W = tf.Variable(tf.zeros([784, 10])) # 重み 784次元の入力を受けて10次元の出力を返す
b = tf.Variable(tf.zeros([10])) # バイアス 10次元の出力に加えられる
# ニューラルネットモデルを定義する。
# 入力xと重みWの行列積(tf.matmul)の出力にバイアスbを加え、ソフトマックスで最終的な出力を決定する。
y = tf.nn.softmax(tf.matmul(x, W) + b)
# 以上でニューラルネットモデルの定義は終わり。
# 以下は、訓練・評価の実装
# (今回のサンプルでは、交差エントロピーで評価して学習しています。)
# 教師データ(正しい答え)を保持するplaceholderを定義する。
y_ = tf.placeholder("float", [None, 10])
# 交差エントロピーの計算式を定義する。
# 教師データy_とモデルからの出力yの対数をとったものとの積を取り、全体の合計を計算する
cross_entropy = -tf.reduce_sum(y_ * tf.log(y))
# 各ステップにおけるモデルの更新方法を定義する。
# 1ステップごとに0.01の更新率で交差エントロピーが最小になるようにする。
# (ニューラルネットの学習には誤差逆伝搬法が用いられるが、これはモデルが何かで判定しているらしい。)

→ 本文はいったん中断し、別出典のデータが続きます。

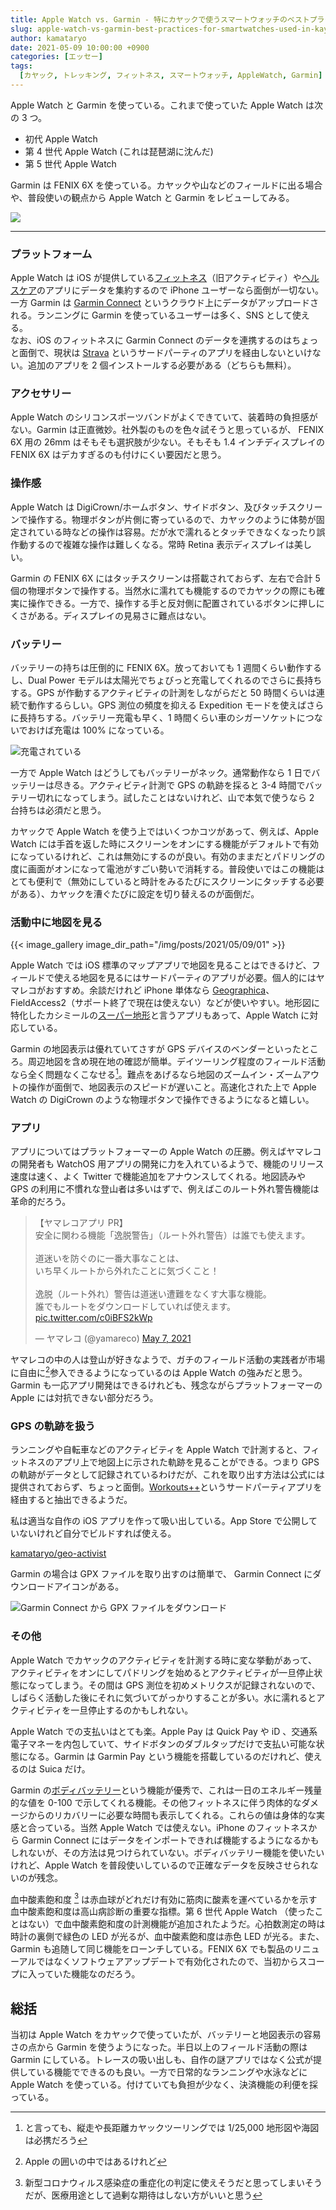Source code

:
 ```yaml
---
title: Apple Watch vs. Garmin - 特にカヤックで使うスマートウォッチのベストプラクティス
slug: apple-watch-vs-garmin-best-practices-for-smartwatches-used-in-kayaking
author: kamataryo
date: 2021-05-09 10:00:00 +0900
categories: [エッセー]
tags:
  [カヤック, トレッキング, フィットネス, スマートウォッチ, AppleWatch, Garmin]
---
```

Apple Watch と Garmin を使っている。これまで使っていた Apple Watch は次の 3 つ。

- 初代 Apple Watch
- 第 4 世代 Apple Watch (これは琵琶湖に沈んだ)
- 第 5 世代 Apple Watch

Garmin は FENIX 6X を使っている。カヤックや山などのフィールドに出る場合や、普段使いの観点から Apple Watch と Garmin をレビューしてみる。

![](featured.webp)

---
### プラットフォーム

Apple Watch は iOS が提供している[フィットネス](https://apps.apple.com/jp/app/%E3%83%95%E3%82%A3%E3%83%83%E3%83%88%E3%83%8D%E3%82%B9/id1208224953)（旧アクティビティ）や[ヘルスケア](https://www.apple.com/jp/ios/health/)のアプリにデータを集約するので iPhone ユーザーなら面倒が一切ない。一方 Garmin は [Garmin Connect](https://connect.garmin.com/) というクラウド上にデータがアップロードされる。ランニングに Garmin を使っているユーザーは多く、SNS として使える。  
なお、iOS のフィットネスに Garmin Connect のデータを連携するのはちょっと面倒で、現状は [Strava](https://www.strava.com/?hl=ja-jp) というサードパーティのアプリを経由しないといけない。追加のアプリを 2 個インストールする必要がある（どちらも無料）。

### アクセサリー

Apple Watch のシリコンスポーツバンドがよくできていて、装着時の負担感がない。Garmin は正直微妙。社外製のものを色々試そうと思っているが、 FENIX 6X 用の 26mm はそもそも選択肢が少ない。そもそも 1.4 インチディスプレイの FENIX 6X はデカすぎるのも付けにくい要因だと思う。

### 操作感

Apple Watch は DigiCrown/ホームボタン、サイドボタン、及びタッチスクリーンで操作する。物理ボタンが片側に寄っているので、カヤックのように体勢が固定されている時などの操作は容易。だが水で濡れるとタッチできなくなったり誤作動するので複雑な操作は難しくなる。常時 Retina 表示ディスプレイは美しい。

Garmin の FENIX 6X にはタッチスクリーンは搭載されておらず、左右で合計 5 個の物理ボタンで操作する。当然水に濡れても機能するのでカヤックの際にも確実に操作できる。一方で、操作する手と反対側に配置されているボタンに押しにくさがある。ディスプレイの見易さに難点はない。

### バッテリー

バッテリーの持ちは圧倒的に FENIX 6X。放っておいても 1 週間くらい動作するし、Dual Power モデルは太陽光でちょびっと充電してくれるのでさらに長持ちする。GPS が作動するアクティビティの計測をしながらだと 50 時間くらいは連続で動作するらしい。GPS 測位の頻度を抑える Expedition モードを使えばさらに長持ちする。バッテリー充電も早く、1 時間くらい車のシガーソケットにつないでおけば充電は 100% になっている。

![充電されている](/img/posts/2021/05/09/00/solar.webp)

一方で Apple Watch はどうしてもバッテリーがネック。通常動作なら 1 日でバッテリーは尽きる。アクティビティ計測で GPS の軌跡を採ると 3-4 時間でバッテリー切れになってしまう。試したことはないけれど、山で本気で使うなら 2 台持ちは必須だと思う。

カヤックで Apple Watch を使う上ではいくつかコツがあって、例えば、Apple Watch には手首を返した時にスクリーンをオンにする機能がデフォルトで有効になっているけれど、これは無効にするのが良い。有効のままだとパドリングの度に画面がオンになって電池がすごい勢いで消耗する。普段使いではこの機能はとても便利で（無効にしていると時計をみるたびにスクリーンにタッチする必要がある）、カヤックを漕ぐたびに設定を切り替えるのが面倒だ。

### 活動中に地図を見る

{{< image_gallery image_dir_path="/img/posts/2021/05/09/01" >}}

Apple Watch では iOS 標準のマップアプリで地図を見ることはできるけど、フィールドで使える地図を見るにはサードパーティのアプリが必要。個人的にはヤマレコがおすすめ。余談だけれど iPhone 単体なら [Geographica](https://geographica.biz/)、FieldAccess2（サポート終了で現在は使えない）などが使いやすい。地形図に特化したカシミールの[スーパー地形](https://www.kashmir3d.com/online/superdemapp/)と言うアプリもあって、Apple Watch に対応している。

Garmin の地図表示は優れていてさすが GPS デバイスのベンダーといったところ。周辺地図を含め現在地の確認が簡単。デイツーリング程度のフィールド活動なら全く問題なくこなせる[^0]。難点をあげるなら地図のズームイン・ズームアウトの操作が面倒で、地図表示のスピードが遅いこと。高速化された上で Apple Watch の DigiCrown のような物理ボタンで操作できるようになると嬉しい。

### アプリ

アプリについてはプラットフォーマーの Apple Watch の圧勝。例えばヤマレコの開発者も WatchOS 用アプリの開発に力を入れているようで、機能のリリース速度は速く、よく Twitter で機能追加をアナウンスしてくれる。地図読みや GPS の利用に不慣れな登山者は多いはずで、例えばこのルート外れ警告機能は革命的だろう。

<blockquote class="twitter-tweet"><p lang="ja" dir="ltr">【ヤマレコアプリ PR】<br>安全に関わる機能「逸脱警告」（ルート外れ警告）は誰でも使えます。<br><br>道迷いを防ぐのに一番大事なことは、<br>いち早くルートから外れたことに気づくこと！<br><br>逸脱（ルート外れ）警告は道迷い遭難をなくす大事な機能。<br>誰でもルートをダウンロードしていれば使えます。 <a href="https://t.co/c0iBFS2kWp">pic.twitter.com/c0iBFS2kWp</a></p>&mdash; ヤマレコ (@yamareco) <a href="https://twitter.com/yamareco/status/1390558744820387841?ref_src=twsrc%5Etfw">May 7, 2021</a></blockquote> <script async src="https://platform.twitter.com/widgets.js" charset="utf-8"></script>

ヤマレコの中の人は登山が好きなようで、ガチのフィールド活動の実践者が市場に自由に[^1]参入できるようになっているのは Apple Watch の強みだと思う。Garmin も一応アプリ開発はできるけれども、残念ながらプラットフォーマーの Apple には対抗できない部分だろう。

### GPS の軌跡を扱う

ランニングや自転車などのアクティビティを Apple Watch で計測すると、フィットネスのアプリ上で地図上に示された軌跡を見ることができる。つまり GPS の軌跡がデータとして記録されているわけだが、これを取り出す方法は公式には提供されておらず、ちょっと面倒。[Workouts++](https://apps.apple.com/jp/app/workouts/id1182551958#?platform=iphone)というサードパーティアプリを経由すると抽出できるようだ。

私は適当な自作の iOS アプリを作って吸い出している。App Store で公開していないけれど自分でビルドすれば使える。

[kamataryo/geo-activist](https://github.com/kamataryo/geo-activist)

Garmin の場合は GPX ファイルを取り出すのは簡単で、 Garmin Connect にダウンロードアイコンがある。

![Garmin Connect から GPX ファイルをダウンロード](/img/posts/2021/05/09/garmin-connect.webp)

### その他

Apple Watch でカヤックのアクティビティを計測する時に変な挙動があって、アクティビティをオンにしてパドリングを始めるとアクティビティが一旦停止状態になってしまう。その間は GPS 測位を初めメトリクスが記録されないので、しばらく活動した後にそれに気づいてがっかりすることが多い。水に濡れるとアクティビティを一旦停止するのかもしれない。

Apple Watch での支払いはとても楽。Apple Pay は Quick Pay や iD 、交通系電子マネーを内包していて、サイドボタンのダブルタップだけで支払い可能な状態になる。Garmin は Garmin Pay という機能を搭載しているのだけれど、使えるのは Suica だけ。

Garmin の[ボディバッテリー](https://www.garmin.co.jp/minisite/health/guide/body-battery/)という機能が優秀で、これは一日のエネルギー残量的な値を 0-100 で示してくれる機能。その他フィットネスに伴う肉体的なダメージからのリカバリーに必要な時間も表示してくれる。これらの値は身体的な実感と合っている。当然 Apple Watch では使えない。iPhone のフィットネスから Garmin Connect にはデータをインポートできれば機能するようになるかもしれないが、その方法は見つけられていない。ボディバッテリー機能を使いたいけれど、Apple Watch を普段使いしているので正確なデータを反映させられないのが残念。

血中酸素飽和度 [^2] は赤血球がどれだけ有効に筋肉に酸素を運べているかを示す血中酸素飽和度は高山病診断の重要な指標。第 6 世代 Apple Watch （使ったことはない）で血中酸素飽和度の計測機能が追加されたようだ。心拍数測定の時は時計の裏側で緑色の LED が光るが、血中酸素飽和度は赤色 LED が光る。また、Garmin も追随して同じ機能をローンチしている。FENIX 6X でも製品のリニューアルではなくソフトウェアアップデートで有効化されたので、当初からスコープに入っていた機能なのだろう。

## 総括

当初は Apple Watch をカヤックで使っていたが、バッテリーと地図表示の容易さの点から Garmin を使うようになった。半日以上のフィールド活動の際は Garmin にしている。トレースの吸い出しも、自作の謎アプリではなく公式が提供している機能でできるのも良い。一方で日常的なランニングや水泳などに Apple Watch を使っている。付けていても負担が少なく、決済機能の利便を採っている。

[^0]: と言っても、縦走や長距離カヤックツーリングでは 1/25,000 地形図や海図は必携だろう
[^1]: Apple の囲いの中ではあるけれど
[^2]: 新型コロナウィルス感染症の重症化の判定に使えそうだと思ってしまいそうだが、医療用途として過剰な期待はしない方がいいと思う

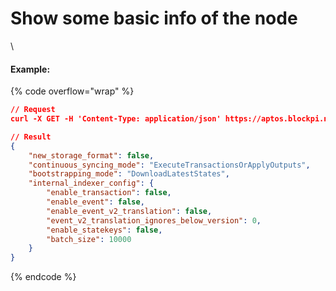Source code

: # Show some basic info of the node

\


#### Example:

{% code overflow="wrap" %}
```json
// Request
curl -X GET -H 'Content-Type: application/json' https://aptos.blockpi.network/aptos/v1/your_api_key/v1/info

// Result
{
    "new_storage_format": false,
    "continuous_syncing_mode": "ExecuteTransactionsOrApplyOutputs",
    "bootstrapping_mode": "DownloadLatestStates",
    "internal_indexer_config": {
        "enable_transaction": false,
        "enable_event": false,
        "enable_event_v2_translation": false,
        "event_v2_translation_ignores_below_version": 0,
        "enable_statekeys": false,
        "batch_size": 10000
    }
}
```
{% endcode %}
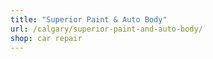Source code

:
 ```yaml
---
title: "Superior Paint & Auto Body"
url: /calgary/superior-paint-and-auto-body/
shop: car repair
---
```

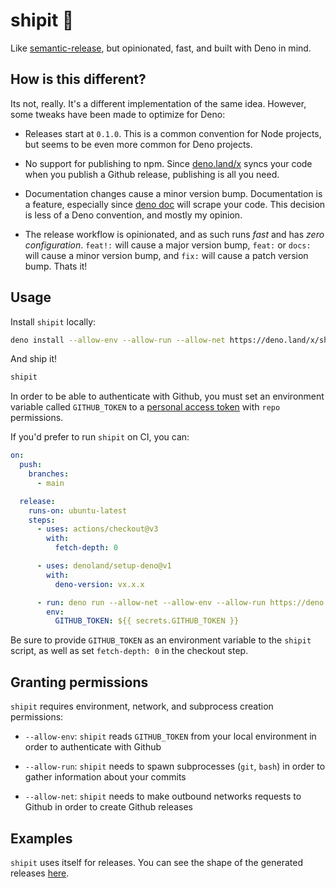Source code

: # shipit :canoe:

Like [semantic-release](https://github.com/semantic-release/semantic-release),
but opinionated, fast, and built with Deno in mind.

## How is this different?

Its not, really. It's a different implementation of the same idea. However, some
tweaks have been made to optimize for Deno:

- Releases start at `0.1.0`. This is a common convention for Node projects, but
  seems to be even more common for Deno projects.

- No support for publishing to npm. Since [deno.land/x](https://deno.land/x)
  syncs your code when you publish a Github release, publishing is all you need.

- Documentation changes cause a minor version bump. Documentation is a feature,
  especially since [deno doc](https://deno.land/manual/tools/documentation) will
  scrape your code. This decision is less of a Deno convention, and mostly my
  opinion.

- The release workflow is opinionated, and as such runs _fast_ and has _zero
  configuration_. `feat!:` will cause a major version bump, `feat:` or `docs:`
  will cause a minor version bump, and `fix:` will cause a patch version bump.
  Thats it!

## Usage

Install `shipit` locally:

```sh
deno install --allow-env --allow-run --allow-net https://deno.land/x/shipit/shipit.ts
```

And ship it!

```sh
shipit
```

In order to be able to authenticate with Github, you must set an environment
variable called `GITHUB_TOKEN` to a
[personal access token](https://docs.github.com/en/authentication/keeping-your-account-and-data-secure/creating-a-personal-access-token)
with `repo` permissions.

If you'd prefer to run `shipit` on CI, you can:

```yaml
on:
  push:
    branches:
      - main

  release:
    runs-on: ubuntu-latest
    steps:
      - uses: actions/checkout@v3
        with:
          fetch-depth: 0

      - uses: denoland/setup-deno@v1
        with:
          deno-version: vx.x.x

      - run: deno run --allow-net --allow-env --allow-run https://deno.land/x/shipit/shipit.ts
        env:
          GITHUB_TOKEN: ${{ secrets.GITHUB_TOKEN }}
```

Be sure to provide `GITHUB_TOKEN` as an environment variable to the `shipit`
script, as well as set `fetch-depth: 0` in the checkout step.

## Granting permissions

`shipit` requires environment, network, and subprocess creation permissions:

- `--allow-env`: `shipit` reads `GITHUB_TOKEN` from your local environment in
  order to authenticate with Github
- `--allow-run`: `shipit` needs to spawn subprocesses (`git`, `bash`) in order
  to gather information about your commits

- `--allow-net`: `shipit` needs to make outbound networks requests to Github in
  order to create Github releases

## Examples

`shipit` uses itself for releases. You can see the shape of the generated
releases [here](https://github.com/justinawrey/shipit/releases).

# (ここでは、y = tf.nn.softmax(...)としたので誤差逆伝搬法がニューラルネットの更新に採用されるようだ。)
train_step = tf.train.GradientDescentOptimizer(0.01).minimize(cross_entropy)
# すべての変数を初期化するための準備をする。
init = tf.initialize_all_variables()
# Sessionを定義し、すべての変数を初期化する。
sess = tf.Session()
sess.run(init)
# 訓練を行う
# mnistデータをSessionに渡して訓練を行い、train_stepの定義に合わせてモデルを更新する。
for i in range(1000):
batch_xs, batch_ys = mnist.train.next_batch(100)
sess.run(train_step, feed_dict={x: batch_xs, y_: batch_ys})
# 性能評価のための評価式を定義する。
# 入力データに対するモデルの出力yと教師データy_が一致しているか確認する。
correct_prediction = tf.equal(tf.argmax(y, 1), tf.argmax(y_, 1))
# 最終的な性能評価は平均値で決定することを定義する。
accuracy = tf.reduce_mean(tf.cast(correct_prediction, "float"))
# テストデータとそのラベルを使って性能を評価する。
print sess.run(accuracy, feed_dict={x: mnist.test.images, y_: mnist.test.labels})
実装していて思ったことは、機械学習用のツールとしてもすごいが、数値解析用のツールとしてもかなり優秀だと思った。簡単に行列計算が定義できて、計算速度も速い印象。
学習機の実装は他のライブラリに比べてかなり簡潔にかけるが、このチュートリアルだけだとブラックボックスな部分が多くてそれが少し気になった。
公式のチュートリアルにはディープラーニングに関してのものもあるので、そちらも試してみたい。